**PROBLEM DETAILS**
Line by line, the data below should be set down unchanged, with images excluded.

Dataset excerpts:

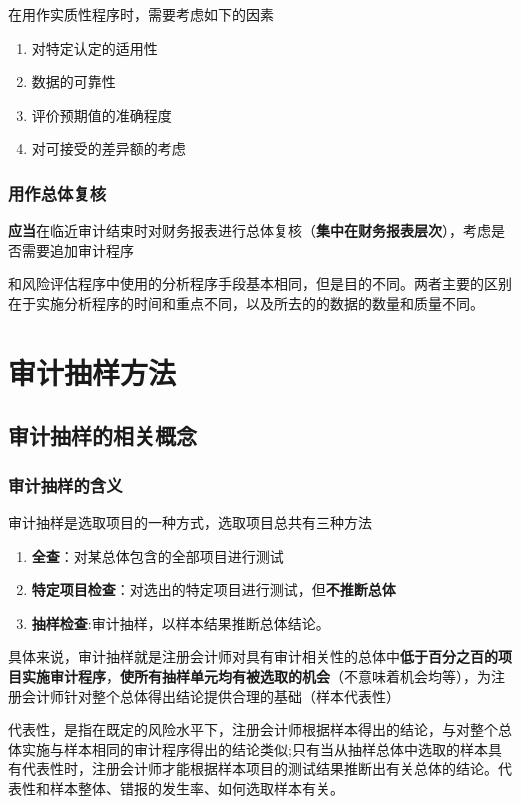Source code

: \documentclass[UTF8,12pt]{ctexart}
\numberwithin{equation}{section} %
\numberwithin{figure}{section}
\numberwithin{table}{section}
\begin{document}
	在用作实质性程序时，需要考虑如下的因素
	\begin{enumerate}
		\item 对特定认定的适用性
		
		\item 数据的可靠性
		
		\item 评价预期值的准确程度
		
		\item 对可接受的差异额的考虑
	\end{enumerate}
	
	
	\subsubsection{用作总体复核}
	\textbf{应当}在临近审计结束时对财务报表进行总体复核（\textbf{集中在财务报表层次}），考虑是否需要追加审计程序
	
	和风险评估程序中使用的分析程序手段基本相同，但是目的不同。两者主要的区别在于实施分析程序的时间和重点不同，以及所去的的数据的数量和质量不同。
	
	\newpage
	\section{审计抽样方法}
	\subsection{审计抽样的相关概念}
	\subsubsection{审计抽样的含义}
	审计抽样是选取项目的一种方式，选取项目总共有三种方法
	\begin{enumerate}
		\item \textbf{全查}：对某总体包含的全部项目进行测试
		
		\item \textbf{特定项目检查}：对选出的特定项目进行测试，但\textbf{不推断总体}
		
		\item \textbf{抽样检查}:审计抽样，以样本结果推断总体结论。
	\end{enumerate}
	
	具体来说，审计抽样就是注册会计师对具有审计相关性的总体中\textbf{低于百分之百的项目实施审计程序}，\textbf{使所有抽样单元均有被选取的机会}（不意味着机会均等），为注册会计师针对整个总体得出结论提供合理的基础（样本代表性）
	
	代表性，是指在既定的风险水平下，注册会计师根据样本得出的结论，与对整个总体实施与样本相同的审计程序得出的结论类似;只有当从抽样总体中选取的样本具有代表性时，注册会计师才能根据样本项目的测试结果推断出有关总体的结论。代表性和样本整体、错报的发生率、如何选取样本有关。
	
\end{document}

**RESPONSE TO THE TASK**
Source code

: \documentclass[UTF8,12pt]{ctexart}
\numberwithin{equation}{section} %
\numberwithin{figure}{section}
\numberwithin{table}{section}
\begin{document}
	在用作实质性程序时，需要考虑如下的因素
	\begin{enumerate}
		\item 对特定认定的适用性
		
		\item 数据的可靠性
		
		\item 评价预期值的准确程度
		
		\item 对可接受的差异额的考虑
	\end{enumerate}
	
	
	\subsubsection{用作总体复核}
	\textbf{应当}在临近审计结束时对财务报表进行总体复核（\textbf{集中在财务报表层次}），考虑是否需要追加审计程序
	
	和风险评估程序中使用的分析程序手段基本相同，但是目的不同。两者主要的区别在于实施分析程序的时间和重点不同，以及所去的的数据的数量和质量不同。
	
	\newpage
	\section{审计抽样方法}
	\subsection{审计抽样的相关概念}
	\subsubsection{审计抽样的含义}
	审计抽样是选取项目的一种方式，选取项目总共有三种方法
	\begin{enumerate}
		\item \textbf{全查}：对某总体包含的全部项目进行测试
		
		\item \textbf{特定项目检查}：对选出的特定项目进行测试，但\textbf{不推断总体}
		
		\item \textbf{抽样检查}:审计抽样，以样本结果推断总体结论。
	\end{enumerate}
	
	具体来说，审计抽样就是注册会计师对具有审计相关性的总体中\textbf{低于百分之百的项目实施审计程序}，\textbf{使所有抽样单元均有被选取的机会}（不意味着机会均等），为注册会计师针对整个总体得出结论提供合理的基础（样本代表性）
	
	代表性，是指在既定的风险水平下，注册会计师根据样本得出的结论，与对整个总体实施与样本相同的审计程序得出的结论类似;只有当从抽样总体中选取的样本具有代表性时，注册会计师才能根据样本项目的测试结果推断出有关总体的结论。代表性和样本整体、错报的发生率、如何选取样本有关。
	
\end{document}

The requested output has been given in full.